- _Dataset entries_
══════════════════════════════
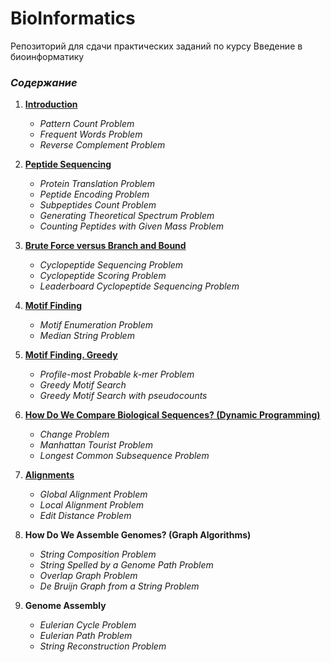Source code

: # BioInformatics
Репозиторий для сдачи практических заданий по курсу Введение в биоинформатику

### _Содержание_

1. [__Introduction__][1]
    * _Pattern Count Problem_
    * _Frequent Words Problem_
    * _Reverse Complement Problem_

2. [__Peptide Sequencing__][2]
    * _Protein Translation Problem_
    * _Peptide Encoding Problem_
    * _Subpeptides Count Problem_
    * _Generating Theoretical Spectrum Problem_
    * _Counting Peptides with Given Mass Problem_

3. [__Brute Force versus Branch and Bound__][3]
    * _Cyclopeptide Sequencing Problem_
    * _Cyclopeptide Scoring Problem_
    * _Leaderboard Cyclopeptide Sequencing Problem_

4. [__Motif Finding__][4]
    * _Motif Enumeration Problem_
    * _Median String Problem_

5. [__Motif Finding. Greedy__][5]
    * _Profile-most Probable k-mer Problem_
    * _Greedy Motif Search_
    * _Greedy Motif Search with pseudocounts_

6. [__How Do We Compare Biological Sequences? (Dynamic Programming)__][6]
    * _Change Problem_
    * _Manhattan Tourist Problem_
    * _Longest Common Subsequence Problem_

7. [__Alignments__][7]
    * _Global Alignment Problem_
    * _Local Alignment Problem_
    * _Edit Distance Problem_

8. __How Do We Assemble Genomes? (Graph Algorithms)__
    * _String Composition Problem_
    * _String Spelled by a Genome Path Problem_
    * _Overlap Graph Problem_
    * _De Bruijn Graph from a String Problem_

9. __Genome Assembly__
    * _Eulerian Cycle Problem_
    * _Eulerian Path Problem_
    * _String Reconstruction Problem_
	
<!-- LINKS -->
[1]: https://github.com/AlibekovMurad5202/BioInformatics/blob/master/1.%20Introduction (Introduction)
[2]: https://github.com/AlibekovMurad5202/BioInformatics/blob/master/2.%20Peptide%20Sequencing (Peptide Sequencing)
[3]: https://github.com/AlibekovMurad5202/BioInformatics/blob/master/3.%20Brute%20Force%20versus%20Branch%20and%20Bound (Brute Force versus Branch and Bound)
[4]: https://github.com/AlibekovMurad5202/BioInformatics/blob/master/4.%20Motif%20Finding (Motif Finding)
[5]: https://github.com/AlibekovMurad5202/BioInformatics/blob/master/5.%20Motif%20Finding.%20Greedy (Motif Finding. Greedy)
[6]: https://github.com/AlibekovMurad5202/BioInformatics/blob/master/6.%20How%20Do%20We%20Compare%20Biological%20Sequences%20%28Dynamic%20Programming%29 (How Do We Compare Biological Sequences? \(Dynamic Programming\))
[7]: https://github.com/AlibekovMurad5202/BioInformatics/blob/master/7.%20Alignments (Alignments)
══════════════════════════════
- _Work order_
Output the records exactly, please. The pictures are not part of the copy.

- _Completed task_
Source code

: # BioInformatics
Репозиторий для сдачи практических заданий по курсу Введение в биоинформатику

### _Содержание_

1. [__Introduction__][1]
    * _Pattern Count Problem_
    * _Frequent Words Problem_
    * _Reverse Complement Problem_

2. [__Peptide Sequencing__][2]
    * _Protein Translation Problem_
    * _Peptide Encoding Problem_
    * _Subpeptides Count Problem_
    * _Generating Theoretical Spectrum Problem_
    * _Counting Peptides with Given Mass Problem_

3. [__Brute Force versus Branch and Bound__][3]
    * _Cyclopeptide Sequencing Problem_
    * _Cyclopeptide Scoring Problem_
    * _Leaderboard Cyclopeptide Sequencing Problem_

4. [__Motif Finding__][4]
    * _Motif Enumeration Problem_
    * _Median String Problem_

5. [__Motif Finding. Greedy__][5]
    * _Profile-most Probable k-mer Problem_
    * _Greedy Motif Search_
    * _Greedy Motif Search with pseudocounts_

6. [__How Do We Compare Biological Sequences? (Dynamic Programming)__][6]
    * _Change Problem_
    * _Manhattan Tourist Problem_
    * _Longest Common Subsequence Problem_

7. [__Alignments__][7]
    * _Global Alignment Problem_
    * _Local Alignment Problem_
    * _Edit Distance Problem_

8. __How Do We Assemble Genomes? (Graph Algorithms)__
    * _String Composition Problem_
    * _String Spelled by a Genome Path Problem_
    * _Overlap Graph Problem_
    * _De Bruijn Graph from a String Problem_

9. __Genome Assembly__
    * _Eulerian Cycle Problem_
    * _Eulerian Path Problem_
    * _String Reconstruction Problem_
	
<!-- LINKS -->
[1]: https://github.com/AlibekovMurad5202/BioInformatics/blob/master/1.%20Introduction (Introduction)
[2]: https://github.com/AlibekovMurad5202/BioInformatics/blob/master/2.%20Peptide%20Sequencing (Peptide Sequencing)
[3]: https://github.com/AlibekovMurad5202/BioInformatics/blob/master/3.%20Brute%20Force%20versus%20Branch%20and%20Bound (Brute Force versus Branch and Bound)
[4]: https://github.com/AlibekovMurad5202/BioInformatics/blob/master/4.%20Motif%20Finding (Motif Finding)
[5]: https://github.com/AlibekovMurad5202/BioInformatics/blob/master/5.%20Motif%20Finding.%20Greedy (Motif Finding. Greedy)
[6]: https://github.com/AlibekovMurad5202/BioInformatics/blob/master/6.%20How%20Do%20We%20Compare%20Biological%20Sequences%20%28Dynamic%20Programming%29 (How Do We Compare Biological Sequences? \(Dynamic Programming\))
[7]: https://github.com/AlibekovMurad5202/BioInformatics/blob/master/7.%20Alignments (Alignments)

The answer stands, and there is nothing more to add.